SUDANESE doctors warned today that “new trends of violence” are emerging in the crackdown on protests by the tyrannical Omar al-Bashir regime — including “horrific torture of detainees which has culminated in death.”

The Sudan Doctors’ Syndicate said medical reports indicated at least 57 people have been killed in the government’s attempt to suppress mass demonstrations calling for an end to Mr Bashir’s 30-year reign.

It said at least three detainees had died from torture, including 36-year-old teacher Ahmed al-khair, arrested at a protest in Khashm el-girba.

A day later police told his family he had died from “food poisoning,” but the postmortem report “indicated signs of criminal violence.” 

In South Darfur, Faiz Abdallah Omar and Hassan Talga were arrested and their families were told within a few days that they had died; no postmortems were conducted and their families were not allowed to see their bodies.

Separately at least two students had been “beaten to death with fists, pipes and ends of shotguns” while others had been killed by live fire.

Tear gas canisters aimed at the head or chest and other missile injuries had resulted in “loss of an eye (three cases), rib fractures (four cases), skull fractures (three cases) and various abdominal injuries leading to internal bleeding.” 

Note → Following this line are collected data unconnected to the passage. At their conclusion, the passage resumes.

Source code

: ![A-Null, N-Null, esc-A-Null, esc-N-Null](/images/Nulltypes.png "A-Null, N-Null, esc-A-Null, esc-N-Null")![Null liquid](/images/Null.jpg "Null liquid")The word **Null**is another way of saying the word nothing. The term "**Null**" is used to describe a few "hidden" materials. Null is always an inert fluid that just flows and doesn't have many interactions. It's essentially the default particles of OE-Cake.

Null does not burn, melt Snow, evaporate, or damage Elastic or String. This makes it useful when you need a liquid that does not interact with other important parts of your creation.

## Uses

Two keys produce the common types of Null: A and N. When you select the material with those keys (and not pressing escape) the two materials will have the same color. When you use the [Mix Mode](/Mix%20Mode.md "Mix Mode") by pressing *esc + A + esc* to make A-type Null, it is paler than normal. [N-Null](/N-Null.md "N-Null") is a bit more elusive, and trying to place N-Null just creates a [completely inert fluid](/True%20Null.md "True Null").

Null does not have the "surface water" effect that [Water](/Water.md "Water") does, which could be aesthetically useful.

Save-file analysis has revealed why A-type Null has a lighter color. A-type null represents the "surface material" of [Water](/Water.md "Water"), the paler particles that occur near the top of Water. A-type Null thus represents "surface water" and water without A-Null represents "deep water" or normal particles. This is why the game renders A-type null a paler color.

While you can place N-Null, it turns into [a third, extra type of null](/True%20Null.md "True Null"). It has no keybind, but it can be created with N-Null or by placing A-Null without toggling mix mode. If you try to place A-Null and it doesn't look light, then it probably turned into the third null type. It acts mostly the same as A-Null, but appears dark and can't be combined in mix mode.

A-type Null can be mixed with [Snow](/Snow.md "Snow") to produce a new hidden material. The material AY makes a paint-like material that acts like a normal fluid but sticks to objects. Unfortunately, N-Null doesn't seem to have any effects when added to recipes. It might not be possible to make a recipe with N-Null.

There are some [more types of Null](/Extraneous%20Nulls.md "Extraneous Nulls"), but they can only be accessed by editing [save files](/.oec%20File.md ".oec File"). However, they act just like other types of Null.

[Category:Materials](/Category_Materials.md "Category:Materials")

The doctors’ union recorded tear gas “bombs” causing deep burns that had led to the loss of fingers by one student and forced the amputation of another’s entire hand.

Tear gas was being fired “indiscriminately” in residential areas and even hospitals — including on one occasion within an asthma ward — and some evidence suggested tear gas had been mixed with nerve gas in some incidents.

One doctor, Dr Baker Abdel Hamid, had been shot dead while providing emergency care to protesters.

The last main killing method listed by the union in its report New Trends of Violence and Brutality Against Civil Protesters in Sudan was the deliberate running over of demonstrators by troops in pick-up trucks known locally as “Thatchers.”

It condemned the Bashir government’s “unspeakable crimes against their own unarmed people, while most of the world silently watches.”

The Communist Party of Sudan has called a rally in protest against the slaughter of peaceful protesters in the country tomorrow from 2-5pm in Trafalgar Square, London.